→ What is expected:
Your reply should be a faithful copy of the records below, free of pictures.

*** Given entries ***

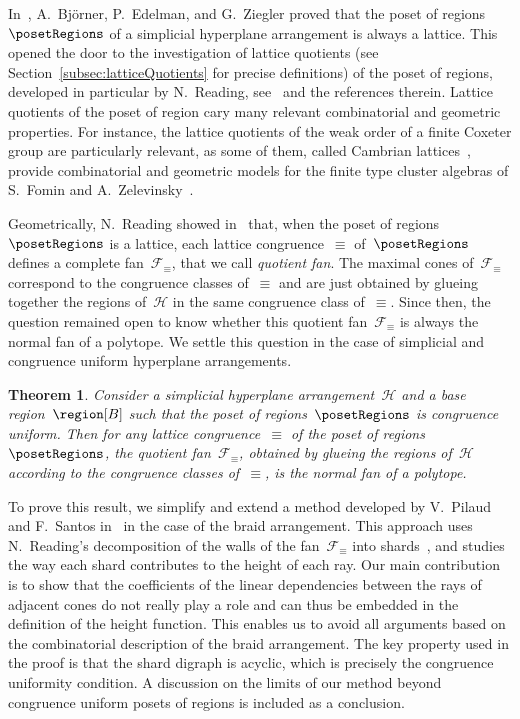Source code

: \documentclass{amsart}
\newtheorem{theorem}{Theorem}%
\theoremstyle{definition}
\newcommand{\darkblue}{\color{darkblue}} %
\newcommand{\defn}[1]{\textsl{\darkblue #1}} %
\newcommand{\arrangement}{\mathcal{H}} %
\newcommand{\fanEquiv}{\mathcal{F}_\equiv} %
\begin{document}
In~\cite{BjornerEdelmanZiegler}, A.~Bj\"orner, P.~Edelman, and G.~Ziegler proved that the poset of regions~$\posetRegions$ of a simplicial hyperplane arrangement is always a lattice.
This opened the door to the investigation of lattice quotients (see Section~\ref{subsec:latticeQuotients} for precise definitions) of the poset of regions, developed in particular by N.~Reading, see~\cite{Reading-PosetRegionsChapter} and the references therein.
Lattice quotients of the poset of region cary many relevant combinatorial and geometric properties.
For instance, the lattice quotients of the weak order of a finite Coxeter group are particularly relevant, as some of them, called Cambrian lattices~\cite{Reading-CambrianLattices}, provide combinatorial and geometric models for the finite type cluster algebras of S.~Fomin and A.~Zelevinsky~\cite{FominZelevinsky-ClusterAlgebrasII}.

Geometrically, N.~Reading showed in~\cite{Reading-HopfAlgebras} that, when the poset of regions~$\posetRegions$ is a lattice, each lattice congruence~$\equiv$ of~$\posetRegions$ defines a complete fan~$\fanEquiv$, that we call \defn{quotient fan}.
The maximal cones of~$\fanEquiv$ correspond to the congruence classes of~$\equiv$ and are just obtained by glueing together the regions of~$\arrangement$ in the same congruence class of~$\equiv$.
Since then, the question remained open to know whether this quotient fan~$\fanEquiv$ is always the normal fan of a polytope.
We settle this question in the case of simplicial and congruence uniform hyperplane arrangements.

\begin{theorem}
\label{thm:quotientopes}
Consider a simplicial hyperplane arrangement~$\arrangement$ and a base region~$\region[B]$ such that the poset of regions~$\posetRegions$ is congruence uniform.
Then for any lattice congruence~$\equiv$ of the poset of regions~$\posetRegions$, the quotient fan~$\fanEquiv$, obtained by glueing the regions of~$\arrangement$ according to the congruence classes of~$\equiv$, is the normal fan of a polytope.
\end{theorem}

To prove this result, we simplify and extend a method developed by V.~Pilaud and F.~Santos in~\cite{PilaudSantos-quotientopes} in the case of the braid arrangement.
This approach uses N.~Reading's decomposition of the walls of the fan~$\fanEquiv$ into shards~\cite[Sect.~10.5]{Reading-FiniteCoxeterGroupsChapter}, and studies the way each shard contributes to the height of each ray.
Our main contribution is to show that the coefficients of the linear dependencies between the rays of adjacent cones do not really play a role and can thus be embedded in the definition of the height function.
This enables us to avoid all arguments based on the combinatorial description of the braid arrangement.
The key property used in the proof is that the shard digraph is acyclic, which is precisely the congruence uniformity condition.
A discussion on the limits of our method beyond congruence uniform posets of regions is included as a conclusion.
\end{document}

*** End of Given entries ***

→ Solution:
Source code

: \documentclass{amsart}
\newtheorem{theorem}{Theorem}%
\theoremstyle{definition}
\newcommand{\darkblue}{\color{darkblue}} %
\newcommand{\defn}[1]{\textsl{\darkblue #1}} %
\newcommand{\arrangement}{\mathcal{H}} %
\newcommand{\fanEquiv}{\mathcal{F}_\equiv} %
\begin{document}
In~\cite{BjornerEdelmanZiegler}, A.~Bj\"orner, P.~Edelman, and G.~Ziegler proved that the poset of regions~$\posetRegions$ of a simplicial hyperplane arrangement is always a lattice.
This opened the door to the investigation of lattice quotients (see Section~\ref{subsec:latticeQuotients} for precise definitions) of the poset of regions, developed in particular by N.~Reading, see~\cite{Reading-PosetRegionsChapter} and the references therein.
Lattice quotients of the poset of region cary many relevant combinatorial and geometric properties.
For instance, the lattice quotients of the weak order of a finite Coxeter group are particularly relevant, as some of them, called Cambrian lattices~\cite{Reading-CambrianLattices}, provide combinatorial and geometric models for the finite type cluster algebras of S.~Fomin and A.~Zelevinsky~\cite{FominZelevinsky-ClusterAlgebrasII}.

Geometrically, N.~Reading showed in~\cite{Reading-HopfAlgebras} that, when the poset of regions~$\posetRegions$ is a lattice, each lattice congruence~$\equiv$ of~$\posetRegions$ defines a complete fan~$\fanEquiv$, that we call \defn{quotient fan}.
The maximal cones of~$\fanEquiv$ correspond to the congruence classes of~$\equiv$ and are just obtained by glueing together the regions of~$\arrangement$ in the same congruence class of~$\equiv$.
Since then, the question remained open to know whether this quotient fan~$\fanEquiv$ is always the normal fan of a polytope.
We settle this question in the case of simplicial and congruence uniform hyperplane arrangements.

\begin{theorem}
\label{thm:quotientopes}
Consider a simplicial hyperplane arrangement~$\arrangement$ and a base region~$\region[B]$ such that the poset of regions~$\posetRegions$ is congruence uniform.
Then for any lattice congruence~$\equiv$ of the poset of regions~$\posetRegions$, the quotient fan~$\fanEquiv$, obtained by glueing the regions of~$\arrangement$ according to the congruence classes of~$\equiv$, is the normal fan of a polytope.
\end{theorem}

To prove this result, we simplify and extend a method developed by V.~Pilaud and F.~Santos in~\cite{PilaudSantos-quotientopes} in the case of the braid arrangement.
This approach uses N.~Reading's decomposition of the walls of the fan~$\fanEquiv$ into shards~\cite[Sect.~10.5]{Reading-FiniteCoxeterGroupsChapter}, and studies the way each shard contributes to the height of each ray.
Our main contribution is to show that the coefficients of the linear dependencies between the rays of adjacent cones do not really play a role and can thus be embedded in the definition of the height function.
This enables us to avoid all arguments based on the combinatorial description of the braid arrangement.
The key property used in the proof is that the shard digraph is acyclic, which is precisely the congruence uniformity condition.
A discussion on the limits of our method beyond congruence uniform posets of regions is included as a conclusion.
\end{document}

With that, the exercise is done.